Copy every entry below verbatim, except for images.

**Saved data entries**:
++++++++++
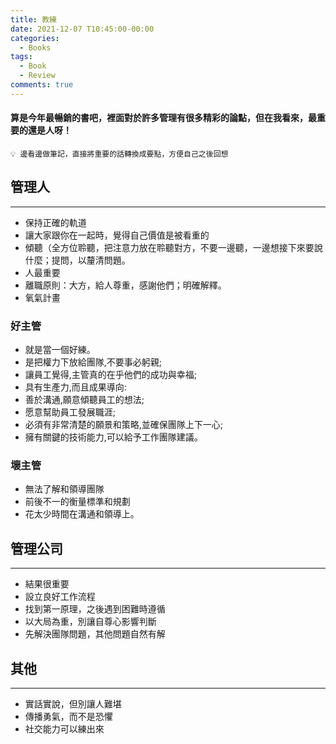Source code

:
 ```yaml
---
title: 教練
date: 2021-12-07 T10:45:00-00:00
categories:
  - Books
tags:
  - Book
  - Review
comments: true
---
```

#### 算是今年最暢銷的書吧，裡面對於許多管理有很多精彩的論點，但在我看來，最重要的還是人呀！
```
💡 邊看邊做筆記，直接將重要的話轉換成要點，方便自己之後回想
```

## 管理人
---
- 保持正確的軌道
- 讓大家跟你在一起時，覺得自己價值是被看重的
- 傾聽（全方位聆聽，把注意力放在聆聽對方，不要一邊聽，一邊想接下來要說什麼；提問，以釐清問題。
- 人最重要
- 離職原則：大方，給人尊重，感謝他們；明確解釋。
- 氧氣計畫
### 好主管
- 就是當一個好練。
- 是把權力下放給團隊,不要事必躬親;
- 讓員工覺得,主管真的在乎他們的成功與幸福;
- 具有生產力,而且成果導向:
- 善於溝通,願意傾聽員工的想法;
- 愿意幫助員工發展職涯;
- 必須有非常清楚的願景和策略,並確保團隊上下一心;
- 擁有關鍵的技術能力,可以給予工作團隊建議。
### 壞主管
- 無法了解和領導團隊
- 前後不一的衡量標準和規劃
- 花太少時間在溝通和領導上。
## 管理公司
---
- 結果很重要
- 設立良好工作流程
- 找到第一原理，之後遇到困難時遵循
- 以大局為重，別讓自尊心影響判斷
- 先解決團隊問題，其他問題自然有解
## 其他
---
- 實話實說，但別讓人難堪
- 傳播勇氣，而不是恐懼
- 社交能力可以練出來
++++++++++
**ANSWER SECTION**:
Source code

:
 ```yaml
---
title: 教練
date: 2021-12-07 T10:45:00-00:00
categories:
  - Books
tags:
  - Book
  - Review
comments: true
---
```

#### 算是今年最暢銷的書吧，裡面對於許多管理有很多精彩的論點，但在我看來，最重要的還是人呀！
```
💡 邊看邊做筆記，直接將重要的話轉換成要點，方便自己之後回想
```

## 管理人
---
- 保持正確的軌道
- 讓大家跟你在一起時，覺得自己價值是被看重的
- 傾聽（全方位聆聽，把注意力放在聆聽對方，不要一邊聽，一邊想接下來要說什麼；提問，以釐清問題。
- 人最重要
- 離職原則：大方，給人尊重，感謝他們；明確解釋。
- 氧氣計畫
### 好主管
- 就是當一個好練。
- 是把權力下放給團隊,不要事必躬親;
- 讓員工覺得,主管真的在乎他們的成功與幸福;
- 具有生產力,而且成果導向:
- 善於溝通,願意傾聽員工的想法;
- 愿意幫助員工發展職涯;
- 必須有非常清楚的願景和策略,並確保團隊上下一心;
- 擁有關鍵的技術能力,可以給予工作團隊建議。
### 壞主管
- 無法了解和領導團隊
- 前後不一的衡量標準和規劃
- 花太少時間在溝通和領導上。
## 管理公司
---
- 結果很重要
- 設立良好工作流程
- 找到第一原理，之後遇到困難時遵循
- 以大局為重，別讓自尊心影響判斷
- 先解決團隊問題，其他問題自然有解
## 其他
---
- 實話實說，但別讓人難堪
- 傳播勇氣，而不是恐懼
- 社交能力可以練出來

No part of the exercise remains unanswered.